## Assignment
Each line of the material below with the word "work" is to be reported.

## Task inputs
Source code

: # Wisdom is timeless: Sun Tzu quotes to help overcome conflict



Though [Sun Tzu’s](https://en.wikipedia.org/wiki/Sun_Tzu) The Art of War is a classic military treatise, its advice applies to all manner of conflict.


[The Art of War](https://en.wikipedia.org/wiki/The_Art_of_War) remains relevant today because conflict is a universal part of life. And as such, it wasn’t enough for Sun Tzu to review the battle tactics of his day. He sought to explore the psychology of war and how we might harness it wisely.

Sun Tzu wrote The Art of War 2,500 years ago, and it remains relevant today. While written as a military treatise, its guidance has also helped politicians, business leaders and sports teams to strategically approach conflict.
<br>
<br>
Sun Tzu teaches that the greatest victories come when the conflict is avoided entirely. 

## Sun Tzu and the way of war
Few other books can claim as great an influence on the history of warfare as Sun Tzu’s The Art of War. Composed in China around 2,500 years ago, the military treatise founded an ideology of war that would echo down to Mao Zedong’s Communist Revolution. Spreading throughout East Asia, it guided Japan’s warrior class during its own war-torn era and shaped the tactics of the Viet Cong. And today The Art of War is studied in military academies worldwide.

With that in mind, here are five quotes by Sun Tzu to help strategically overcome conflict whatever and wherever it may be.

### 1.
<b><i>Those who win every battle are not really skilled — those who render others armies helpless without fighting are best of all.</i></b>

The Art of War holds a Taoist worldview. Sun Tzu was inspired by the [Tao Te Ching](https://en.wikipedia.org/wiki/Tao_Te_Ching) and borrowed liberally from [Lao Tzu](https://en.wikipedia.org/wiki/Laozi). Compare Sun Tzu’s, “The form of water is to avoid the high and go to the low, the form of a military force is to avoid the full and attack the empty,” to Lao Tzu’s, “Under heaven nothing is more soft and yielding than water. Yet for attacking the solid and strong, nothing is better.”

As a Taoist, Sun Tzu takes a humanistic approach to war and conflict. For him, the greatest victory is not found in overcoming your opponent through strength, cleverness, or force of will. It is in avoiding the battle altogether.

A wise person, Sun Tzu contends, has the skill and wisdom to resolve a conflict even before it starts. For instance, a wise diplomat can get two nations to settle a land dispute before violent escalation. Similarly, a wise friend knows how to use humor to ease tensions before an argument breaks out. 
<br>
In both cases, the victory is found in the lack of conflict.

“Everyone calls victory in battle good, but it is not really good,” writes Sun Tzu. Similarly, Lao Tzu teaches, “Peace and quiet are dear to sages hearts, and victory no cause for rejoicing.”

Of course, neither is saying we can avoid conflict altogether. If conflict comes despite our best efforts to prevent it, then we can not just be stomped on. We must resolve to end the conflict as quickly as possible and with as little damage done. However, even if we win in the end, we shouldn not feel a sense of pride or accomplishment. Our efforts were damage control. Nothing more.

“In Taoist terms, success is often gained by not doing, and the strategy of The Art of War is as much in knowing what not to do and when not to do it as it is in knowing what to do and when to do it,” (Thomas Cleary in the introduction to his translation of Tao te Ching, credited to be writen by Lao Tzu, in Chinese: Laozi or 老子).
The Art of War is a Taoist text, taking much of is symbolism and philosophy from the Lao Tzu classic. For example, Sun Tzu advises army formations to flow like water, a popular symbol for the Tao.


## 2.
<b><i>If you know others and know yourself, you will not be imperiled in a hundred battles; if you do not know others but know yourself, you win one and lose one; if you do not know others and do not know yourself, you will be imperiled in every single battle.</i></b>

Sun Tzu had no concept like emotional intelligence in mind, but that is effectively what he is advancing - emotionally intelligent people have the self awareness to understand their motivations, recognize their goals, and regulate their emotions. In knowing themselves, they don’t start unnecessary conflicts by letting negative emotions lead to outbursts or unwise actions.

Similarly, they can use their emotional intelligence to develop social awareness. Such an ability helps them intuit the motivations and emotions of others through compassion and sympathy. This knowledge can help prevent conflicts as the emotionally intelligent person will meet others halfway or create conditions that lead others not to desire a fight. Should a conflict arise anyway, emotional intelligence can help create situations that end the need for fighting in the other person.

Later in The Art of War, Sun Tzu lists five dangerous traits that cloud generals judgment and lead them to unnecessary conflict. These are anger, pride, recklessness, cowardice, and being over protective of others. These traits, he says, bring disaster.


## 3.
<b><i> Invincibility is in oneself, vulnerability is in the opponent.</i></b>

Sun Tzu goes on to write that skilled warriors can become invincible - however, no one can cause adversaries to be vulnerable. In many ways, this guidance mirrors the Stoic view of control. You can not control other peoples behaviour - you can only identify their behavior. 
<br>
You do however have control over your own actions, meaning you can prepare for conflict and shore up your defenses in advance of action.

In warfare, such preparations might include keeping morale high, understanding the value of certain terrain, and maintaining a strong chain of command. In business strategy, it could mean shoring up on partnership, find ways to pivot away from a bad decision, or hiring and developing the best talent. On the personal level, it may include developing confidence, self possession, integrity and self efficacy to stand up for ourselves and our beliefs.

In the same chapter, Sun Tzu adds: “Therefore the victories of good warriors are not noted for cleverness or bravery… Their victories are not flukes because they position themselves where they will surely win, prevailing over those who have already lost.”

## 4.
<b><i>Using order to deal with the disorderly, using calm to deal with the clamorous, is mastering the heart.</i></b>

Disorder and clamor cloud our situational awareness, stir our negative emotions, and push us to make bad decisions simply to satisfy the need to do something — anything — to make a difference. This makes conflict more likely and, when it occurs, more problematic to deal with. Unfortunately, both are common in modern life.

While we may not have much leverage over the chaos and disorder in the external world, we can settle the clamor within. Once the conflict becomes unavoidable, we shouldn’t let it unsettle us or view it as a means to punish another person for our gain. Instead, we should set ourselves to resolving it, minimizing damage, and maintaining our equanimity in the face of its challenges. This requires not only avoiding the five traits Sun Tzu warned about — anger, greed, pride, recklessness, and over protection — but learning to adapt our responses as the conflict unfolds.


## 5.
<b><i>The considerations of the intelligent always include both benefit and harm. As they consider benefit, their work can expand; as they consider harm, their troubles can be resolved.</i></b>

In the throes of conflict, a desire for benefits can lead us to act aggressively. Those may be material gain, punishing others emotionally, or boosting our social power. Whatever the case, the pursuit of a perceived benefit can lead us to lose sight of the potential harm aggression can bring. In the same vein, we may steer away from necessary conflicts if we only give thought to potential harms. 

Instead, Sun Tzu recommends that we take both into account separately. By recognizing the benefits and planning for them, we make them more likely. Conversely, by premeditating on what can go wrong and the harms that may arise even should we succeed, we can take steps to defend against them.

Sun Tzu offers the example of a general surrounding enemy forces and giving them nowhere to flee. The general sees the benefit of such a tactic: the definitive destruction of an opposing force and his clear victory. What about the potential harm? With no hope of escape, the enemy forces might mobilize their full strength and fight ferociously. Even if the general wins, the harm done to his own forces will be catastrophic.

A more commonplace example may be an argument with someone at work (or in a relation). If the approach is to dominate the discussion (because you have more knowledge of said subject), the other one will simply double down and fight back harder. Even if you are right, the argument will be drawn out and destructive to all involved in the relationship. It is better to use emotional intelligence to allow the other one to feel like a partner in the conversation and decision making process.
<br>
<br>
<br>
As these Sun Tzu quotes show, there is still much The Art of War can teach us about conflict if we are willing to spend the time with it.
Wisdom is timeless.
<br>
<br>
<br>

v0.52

## Result
<b><i>The considerations of the intelligent always include both benefit and harm. As they consider benefit, their work can expand; as they consider harm, their troubles can be resolved.</i></b>
A more commonplace example may be an argument with someone at work (or in a relation). If the approach is to dominate the discussion (because you have more knowledge of said subject), the other one will simply double down and fight back harder. Even if you are right, the argument will be drawn out and destructive to all involved in the relationship. It is better to use emotional intelligence to allow the other one to feel like a partner in the conversation and decision making process.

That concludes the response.